After Thursday's congressional grilling of BP (BP) CEO Tony Hayward, any questions regarding why Americans have such a low opinion of their elected representatives should have been answered. I don't know exactly what the approval rating for Congress is, but I do know it is a number that would look good as a score for nine holes of golf. In other words, voters are not impressed and who could blame them?
There are certain things in life that are predictable. We all know the sun rises in the east and sets in the west. That is predictable and that is a good thing. The melodramatic ineptitude of Congress when it comes to hearings involving executives from major companies, regardless of industry, is far too predictable and worse yet, it is complete waste of time for all involved except for the representatives performing these mind-numbing inquisitions.
I have mentioned before in this space what I think the biggest problem with Congressional inquisitions of giant companies is. It is not the uninformed bluster. It is not the pandering to voters, which is amplified because this is an election year. The biggest problem is that all the political posturing and vitriol aimed at whatever executives are sitting before the congressional firing squad is that the hearings never lead to results. The Enron hearings did not prevent further creation and manipulation of opaque financial instruments. The Toyota hearings have not and will not prevent auto recalls in the future.
This week alone, in addition to BP, executives from Exxon Mobil (XOM), Chevron (CVX), ConocoPhillips (COP) and Royal Dutch Shell (RDS-A) have been trotted out to the Hill. Add it all up and we have the three largest U.S. oil companies and the two largest European oil producers testifying before Congress and little in the way of answers.
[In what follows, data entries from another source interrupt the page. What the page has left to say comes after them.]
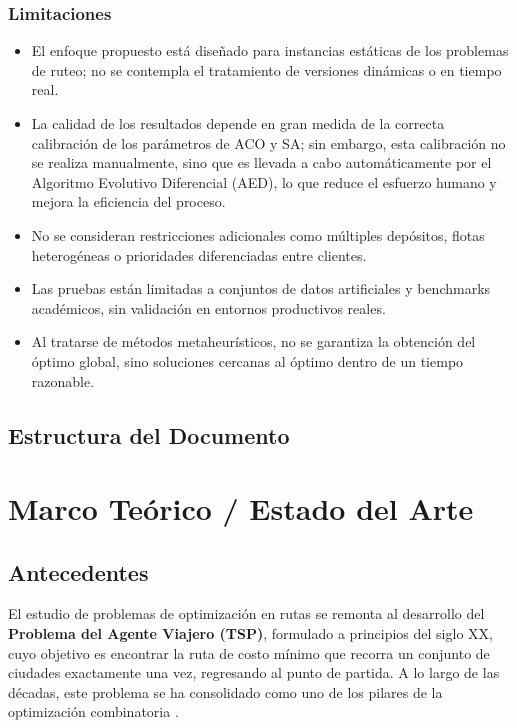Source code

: \documentclass[12pt,titlepage,twoside,openright]{book}
\begin{document}
\subsection*{Limitaciones}

\begin{itemize}
	\item El enfoque propuesto está diseñado para instancias estáticas de los problemas de ruteo; no se contempla el tratamiento de versiones dinámicas o en tiempo real.

	\item La calidad de los resultados depende en gran medida de la correcta calibración de los parámetros de ACO y SA; sin embargo, esta calibración no se realiza manualmente, sino que es llevada a cabo automáticamente por el Algoritmo Evolutivo Diferencial (AED), lo que reduce el esfuerzo humano y mejora la eficiencia del proceso.

	\item No se consideran restricciones adicionales como múltiples depósitos, flotas heterogéneas o prioridades diferenciadas entre clientes.

	\item Las pruebas están limitadas a conjuntos de datos artificiales y benchmarks académicos, sin validación en entornos productivos reales.

	\item Al tratarse de métodos metaheurísticos, no se garantiza la obtención del óptimo global, sino soluciones cercanas al óptimo dentro de un tiempo razonable.
\end{itemize}

\section{Estructura del Documento}

\chapter{Marco Teórico / Estado del Arte}
\label{cap:marco-teorico}
\section{Antecedentes}

El estudio de problemas de optimización en rutas se remonta al desarrollo del \textbf{Problema del Agente Viajero (TSP)}, formulado a principios del siglo XX, cuyo objetivo es encontrar la ruta de costo mínimo que recorra un conjunto de ciudades exactamente una vez, regresando al punto de partida. A lo largo de las décadas, este problema se ha consolidado como uno de los pilares de la optimización combinatoria \citep{papadimitriou1994}.
\end{document}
Worse yet, since these hearings have been short on tangible results, there will be another oil spill someday. It may not be of magnitude of the Gulf spill, and let's hope it is not, but another spill is going to happen and if it happens on U.S. soil or in U.S. territorial waters, Congress is going to need to look in the mirror rather than point fingers.
Congressional hearings, particularly the more controversial ones, often take on the appearance of stern parents (Congress) scolding petulant children (company executives). In this case, perception is not reality. Today, the Energy & Commerce Committee, no worse than the third-most important House committee, proved to be a co-ed fraternity, hooting and hollering, garnering negative attention and acting like children themselves. Answers, results and Congress in the same sentence? Forget about it.